● EXERCISE BRIEF
Read through the listing below, and copy every line where the string "browsing" appears.
::::::::
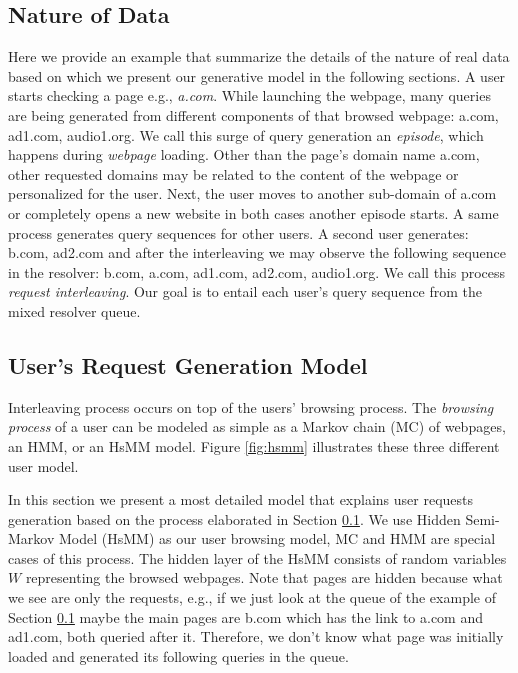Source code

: \documentclass[conference]{IEEEtran}
\begin{document}
	\subsection{Nature of Data}
	\label{subsec:nature}
	Here we provide an example that summarize the details of the nature of real data based on which we present our generative model in the following sections.	
	A user starts checking a page e.g., \emph{a.com}. While launching the webpage, many queries are being generated from different components of that browsed webpage: a.com, ad1.com, audio1.org. 
	We call this surge of query generation an \emph{episode}, which happens during \emph{webpage} loading. 
	Other than the page's domain name a.com, other requested domains may be related to the content of the webpage or personalized for the user. 
	Next, the user moves to another sub-domain of a.com or completely opens a new website in both cases another episode starts. 
	A same process generates query sequences for other users.
	A second user generates: b.com, ad2.com and after the interleaving we may observe the following sequence in the resolver: b.com, a.com, ad1.com, ad2.com, audio1.org.
	We call this process \emph{request interleaving}.
	Our goal is to entail each user's query sequence from the mixed resolver queue. 
	
	\subsection{User's Request Generation Model}
	\label{subsec:user}
	Interleaving process occurs on top of the users' browsing process. 
	The \emph{browsing process} of a user can be modeled as simple as a Markov chain (MC) of webpages, an HMM, or an HsMM model. 
	Figure \ref{fig:hsmm} illustrates these three different user model. 	
	
	In this section we present a most detailed model that explains user requests generation based on the process elaborated in Section \ref{subsec:nature}. 	
	We use Hidden Semi-Markov Model (HsMM) as our user browsing model, MC and HMM are special cases of this process. 
	The hidden layer of the HsMM consists of random variables $W$ representing the browsed webpages.
	Note that pages are hidden because what we see are only the requests, e.g., if we just look at the queue of the example of Section \ref{subsec:nature} maybe the main pages are b.com which has the link to a.com and ad1.com, both queried after it.
	Therefore, we don't know what page was initially loaded and generated its following queries in the queue. 
	
\end{document}
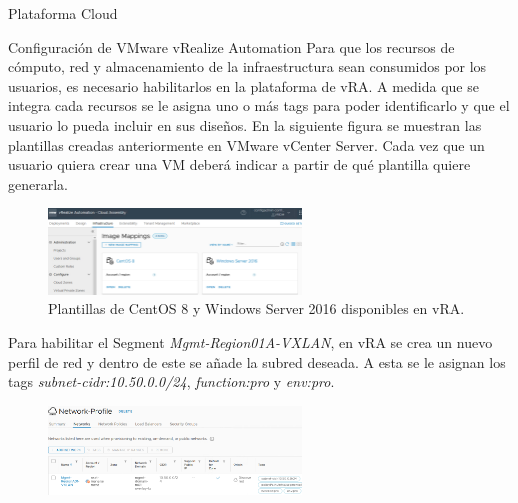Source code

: \begin{subsection}{Plataforma Cloud}
    \begin{subsubsection}{Configuración de VMware vRealize Automation}
        Para que los recursos de cómputo, red y almacenamiento de la infraestructura sean consumidos por los usuarios, es necesario habilitarlos en la plataforma de vRA. A medida que se integra cada recursos se le asigna uno o más tags para poder identificarlo y que el usuario lo pueda incluir en sus diseños. 
        En la siguiente figura se muestran las plantillas creadas anteriormente en VMware vCenter Server. Cada vez que un usuario quiera crear una VM deberá indicar a partir de qué plantilla quiere generarla.
        \begin{figure}[h]
            \centering
            \includegraphics[width=0.6\textwidth]{imaxes/pruebaconcepto/vrealize/image-mappings.png}
            \caption{Plantillas de CentOS 8 y Windows Server 2016 disponibles en vRA.}
            \label{fig:image-mapping}
        \end{figure}
        \FloatBarrier
        Para habilitar el Segment \textit{Mgmt-Region01A-VXLAN}, en vRA se crea un nuevo perfil de red y dentro de este se añade la subred deseada. A esta se le asignan los tags \textit{subnet-cidr:10.50.0.0/24}, \textit{function:pro} y \textit{env:pro}.
        \begin{figure}[h]
            \centering
            \includegraphics[width=0.6\textwidth]{imaxes/pruebaconcepto/vrealize/net-profile-MGMT.png}

\end{figure}
\end{subsubsection}
\end{subsection}
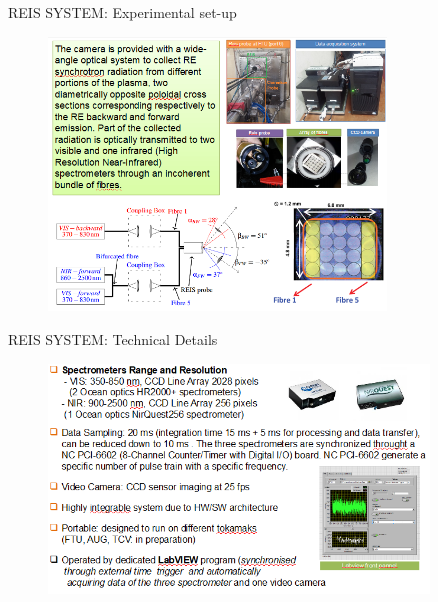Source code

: \documentclass{beamer}
\begin{document}
\begin{frame}{REIS SYSTEM: Experimental set-up}
\scriptsize
\small
\begin{figure}
	\centering
    \vspace*{-0.5cm}
	\includegraphics[width=0.8\textwidth]{drive/setup.png}
\end{figure}
\end{frame}

\begin{frame}{REIS SYSTEM: Technical Details}
\scriptsize
\begin{figure}
	\centering
	\includegraphics[width=0.9\textwidth]{drive/tecnicalreis.png}
\end{figure}
\end{frame}
\end{document}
::::::::
● RESULT OF THIS EXERCISE
	Interleaving process occurs on top of the users' browsing process. 
	The \emph{browsing process} of a user can be modeled as simple as a Markov chain (MC) of webpages, an HMM, or an HsMM model. 
	We use Hidden Semi-Markov Model (HsMM) as our user browsing model, MC and HMM are special cases of this process. 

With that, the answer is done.